2017年12月3日から東京・汐留に掲示されていたGROOVE X社の巨大広告。当時は2018年秋の発表を見込んでいたようだが、実際には冬になるようだ。
撮影:西山里緒
過去にソフトバンクのロボット「Pepper(ペッパー)」の開発リーダーを務めた林要氏率いるロボットベンチャー・GROOVE Xは、新しい家族型ロボット「LOVOT(ラボット)」の詳細を12月18日に発表するとともに予約の受け付けを始め、2019年秋冬に販売を開始する見込みだ。
LOVOTは、以前から同社が予告していた家族型ロボットの名称で、「LOVE(愛)」と「ROBOT(ロボット)」を掛け合わせた造語だ。
人に寄り添うロボットとは何か
GROOVE Xの創業者で社長を務める林要氏。
撮影:西山里緒
LOVOTの詳細は明らかになっていないが、林氏は以前Business Insider Japanの取材に対しLOVOTについて「役に立たないが存在自体が価値になる存在」と答えている。
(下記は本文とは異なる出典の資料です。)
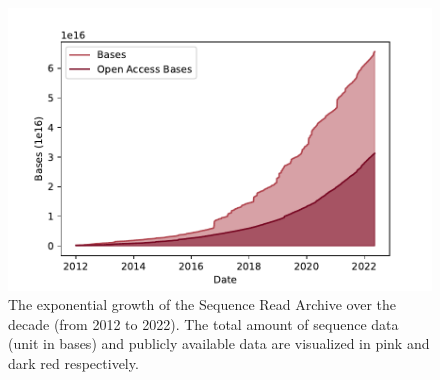 \begin{figure}[htbp]
  \centering
  \includegraphics[width=\textwidth]{images/sra_stat.pdf}
  \caption{The exponential growth of the Sequence Read Archive over the decade (from 2012 to 2022).
The total amount of sequence data (unit in bases) and publicly available data are visualized in pink and dark red respectively.}
  \label{fig:sra_stat}
\end{figure}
さらに、GROOVE Xのリリースによると作業を効率化させるためのツールではなく「人の心に寄り添う」ロボットであることも明記されている。
「LOVOT」は人の代わりに仕事をする便利なロボットではありません。人に甘えて邪魔もしてくるし、時には知らない人に人見知りをするかも しれません。だけど、一緒にいるとホッとする、うれしくなる、笑ってしまう。なんだか、あたたかい気持ちになってくる。そんな風にロボットが人と信頼関係をつくり、生活に潤いと安心を与える存在になれば、人のパフォーマンスは高められると、私たちは信じています。
LOVOTのコンセプトムービー
資金調達額は累計80億円、その成果は?
12月5日17時頃のGROOVE Xホームページのトップには、LOVOTの顔とおぼしき
出典:GROOVE X
仕事などの効率化にはならない、あくまで家族の一員としての存在というと、2017年11月に発表されたソニーの犬型ロボット「aibo(アイボ)」のような、ペット型の造形や機能が想像できる。記事執筆時点で、GROOVE Xのサイトトップをかざっている“LOVOTの顔”と見られる画像もどこか動物的だ。
LOVOTが動物型になっても人型になっても、前述のコンセプトがブレることはないだろう。GROOVE Xは累計で80億円の資金調達に成功しているが、その80億円の期待が込められた研究結果がようやくベールを脱ぐことになる。